La señora del cinco

     
   
   

Hace muchos años, cuando la ciudad de Mexicali no era tan grande y todos se conocían, vivió en el centro una señora que trataba muy mal a sus dos hijos; se la pasaba gritándoles y siempre los tenía encerrados. Con el paso de los años los niños crecieron, se volvieron

 

hombres y encontraron esposa. Así, la mujer se quedó sola y entonces su conciencia empezó a molestarla; le dieron remordimientos por la forma en que trató a sus hijos. Como no podía estar en paz, una tarde decidió visitar al sacerdote.

—Padrecito, vengo a confesarme, tengo que contarle todo el daño que he hecho.

La señora le confesó lo que hizo y el sacerdote la escuchó con atención. Cuando terminó, dijo con seriedad:

 
     
 

—Hija mía, tus pecados son muchos, ¿cómo es posible que hayas tratado así a tus hijos?

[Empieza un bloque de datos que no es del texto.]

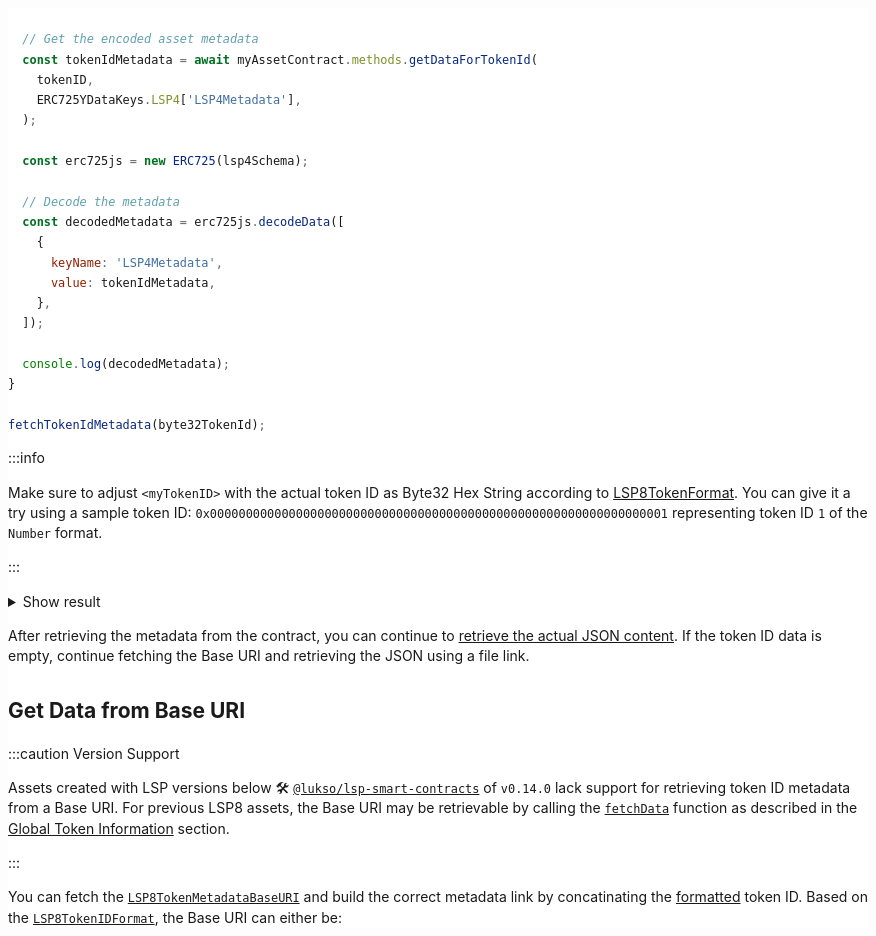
 ```js

  // Get the encoded asset metadata
  const tokenIdMetadata = await myAssetContract.methods.getDataForTokenId(
    tokenID,
    ERC725YDataKeys.LSP4['LSP4Metadata'],
  );

  const erc725js = new ERC725(lsp4Schema);

  // Decode the metadata
  const decodedMetadata = erc725js.decodeData([
    {
      keyName: 'LSP4Metadata',
      value: tokenIdMetadata,
    },
  ]);

  console.log(decodedMetadata);
}

fetchTokenIdMetadata(byte32TokenId);
```

  </TabItem>

</Tabs>

:::info

Make sure to adjust `<myTokenID>` with the actual token ID as Byte32 Hex String according to [LSP8TokenFormat](https://github.com/lukso-network/LIPs/blob/main/LSPs/LSP-8-IdentifiableDigitalAsset.md#lsp8tokenidformat). You can give it a try using a sample token ID: `0x0000000000000000000000000000000000000000000000000000000000000001` representing token ID `1` of the `Number` format.

:::

<details><summary>Show result</summary></details>

After retrieving the metadata from the contract, you can continue to [retrieve the actual JSON content](#get-the-json-content). If the token ID data is empty, continue fetching the Base URI and retrieving the JSON using a file link.

## Get Data from Base URI

:::caution Version Support

Assets created with LSP versions below 🛠️ [`@lukso/lsp-smart-contracts`](../../../tools/libraries/lsp-smart-contracts/getting-started.md) of `v0.14.0` lack support for retrieving token ID metadata from a Base URI. For previous LSP8 assets, the Base URI may be retrievable by calling the [`fetchData`](../../../tools/libraries/erc725js/methods.md#fetchdata) function as described in the [Global Token Information](#global-token-information) section.

:::

You can fetch the [`LSP8TokenMetadataBaseURI`](https://github.com/lukso-network/LIPs/blob/main/LSPs/LSP-8-IdentifiableDigitalAsset.md#lsp8tokenmetadatabaseuri) and build the correct metadata link by concatinating the [formatted](https://github.com/lukso-network/LIPs/blob/main/LSPs/LSP-8-IdentifiableDigitalAsset.md#lsp8tokenidformat) token ID. Based on the [`LSP8TokenIDFormat`](https://github.com/lukso-network/LIPs/blob/main/LSPs/LSP-8-IdentifiableDigitalAsset.md#lsp8tokenidformat), the Base URI can either be:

Para salvar tu alma, tienes que realizar un viaje a la ciudad de Roma lo antes posible, ya que sólo ahí te darán el perdón que necesitas.

—Pero es que soy muy pobre, estoy sola y no tengo a nadie que me ayude —dijo la señora.

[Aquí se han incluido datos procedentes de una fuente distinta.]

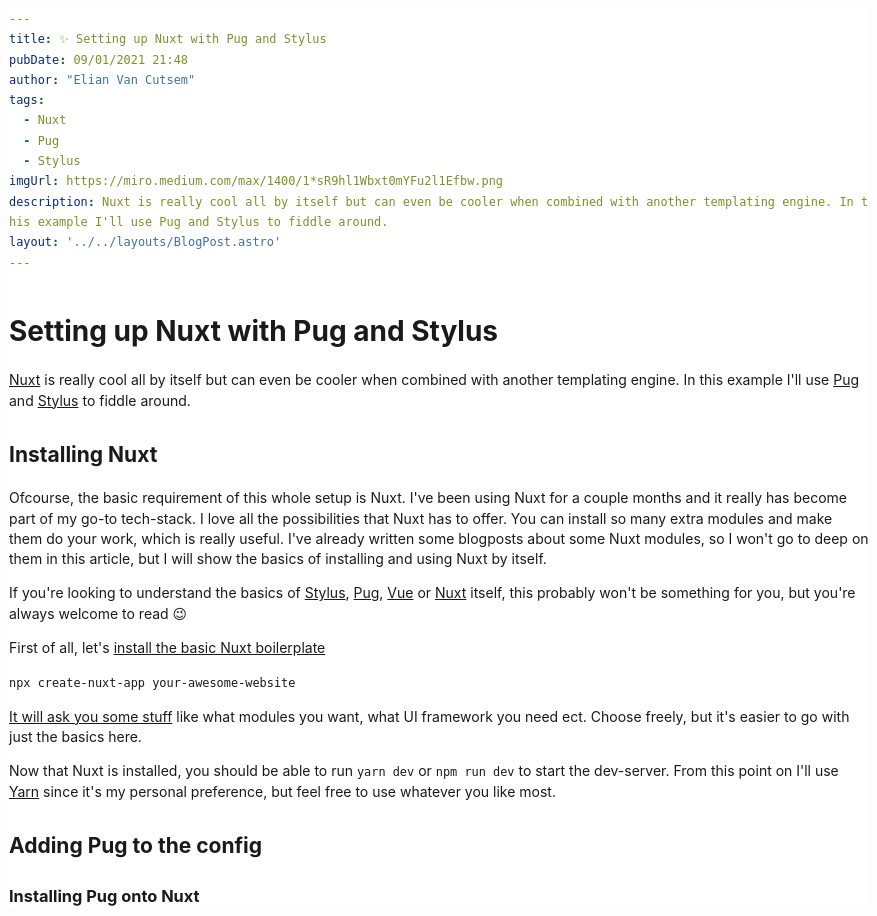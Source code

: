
 ```yaml
---
title: ✨ Setting up Nuxt with Pug and Stylus
pubDate: 09/01/2021 21:48
author: "Elian Van Cutsem"
tags:
  - Nuxt
  - Pug
  - Stylus
imgUrl: https://miro.medium.com/max/1400/1*sR9hl1Wbxt0mYFu2l1Efbw.png
description: Nuxt is really cool all by itself but can even be cooler when combined with another templating engine. In this example I'll use Pug and Stylus to fiddle around.
layout: '../../layouts/BlogPost.astro'
---
```


# Setting up Nuxt with Pug and Stylus

[Nuxt](https://nuxtjs.org/) is really cool all by itself but can even be cooler when combined with another templating engine. In this example I'll use [Pug](https://pugjs.org/api/getting-started.html) and [Stylus](https://stylus-lang.com/) to fiddle around.

## Installing Nuxt

Ofcourse, the basic requirement of this whole setup is Nuxt. I've been using Nuxt for a couple months and it really has become part of my go-to tech-stack. I love all the possibilities that Nuxt has to offer. You can install so many extra modules and make them do your work, which is really useful. I've already written some blogposts about some Nuxt modules, so I won't go to deep on them in this article, but I will show the basics of installing and using Nuxt by itself.

If you're looking to understand the basics of [Stylus](https://stylus-lang.com/), [Pug](https://pugjs.org/api/getting-started.html), [Vue](https://vuejs.org/) or [Nuxt](https://nuxtjs.org/) itself, this probably won't be something for you, but you're always welcome to read 😉

First of all, let's [install the basic Nuxt boilerplate](https://nuxtjs.org/docs/2.x/get-started/installation)

```bash
npx create-nuxt-app your-awesome-website
```

[It will ask you some stuff](https://github.com/nuxt/create-nuxt-app/blob/master/README.md) like what modules you want, what UI framework you need ect. Choose freely, but it's easier to go with just the basics here.

Now that Nuxt is installed, you should be able to run `yarn dev` or `npm run dev` to start the dev-server. From this point on I'll use [Yarn](https://yarnpkg.com/) since it's my personal preference, but feel free to use whatever you like most.

## Adding Pug to the config

### Installing Pug onto Nuxt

—Si es así —dijo el sacerdote— para reunir el dinero del viaje tendrás que pedir limosna, pero sólo recibirás monedas de cinco centavos; cuando te den monedas con otro valor las devolverás.

   

—Sí, padre, así lo haré.

La señora salió de la iglesia resignada a hacer lo que el padre le había dicho y luego luego se puso a pedir limosna.

—Señor, ¿no me regala un cinco?

—No traigo, pero aquí tiene veinte centavos —le ofreció el señor.

—Gracias, pero yo sólo quiero un cinco —contestó y devolvió la moneda.

—¡Ya, limosnera y con garrote! —le dijo el señor muy ofendido.

Pasado un tiempo, la gente comenzó a llamarla la señora del cinco; siempre se le vio afuera de la iglesia en actitud humilde y, decidida a llevar a cabo su

 

promesa, no le importaba la lluvia o el calor intenso. Tantos meses de esfuerzo quebrantaron su salud, así que poco antes de completar el dinero para realizar su viaje, enfermó gravemente y murió.

Una noche de tantas, los perros comenzaron a ladrar sin razón, un viento helado se coló por puertas y ventanas, y una vieja vestida de negro con velo en la cabeza empezó a recorrer las calles solitarias.

—Señor, ¿no me regala un cinco? —pedía aquella mujer.

—No traigo señora, pero tenga diez centavos.

En el momento el viento arrebató el velo a la señora y en lugar de su cara estaba la de una calavera. Del susto, el joven pegó una carrera que no paró hasta llegar a su casa. La noticia de que la señora del cinco se estaba apareciendo corrió como reguero de pólvora, por lo que la gente se dio a la costumbre de cargar sus cincos en la bolsa y otros de plano ya no salieron en las noches, por miedo a que la calavera les pelara el diente.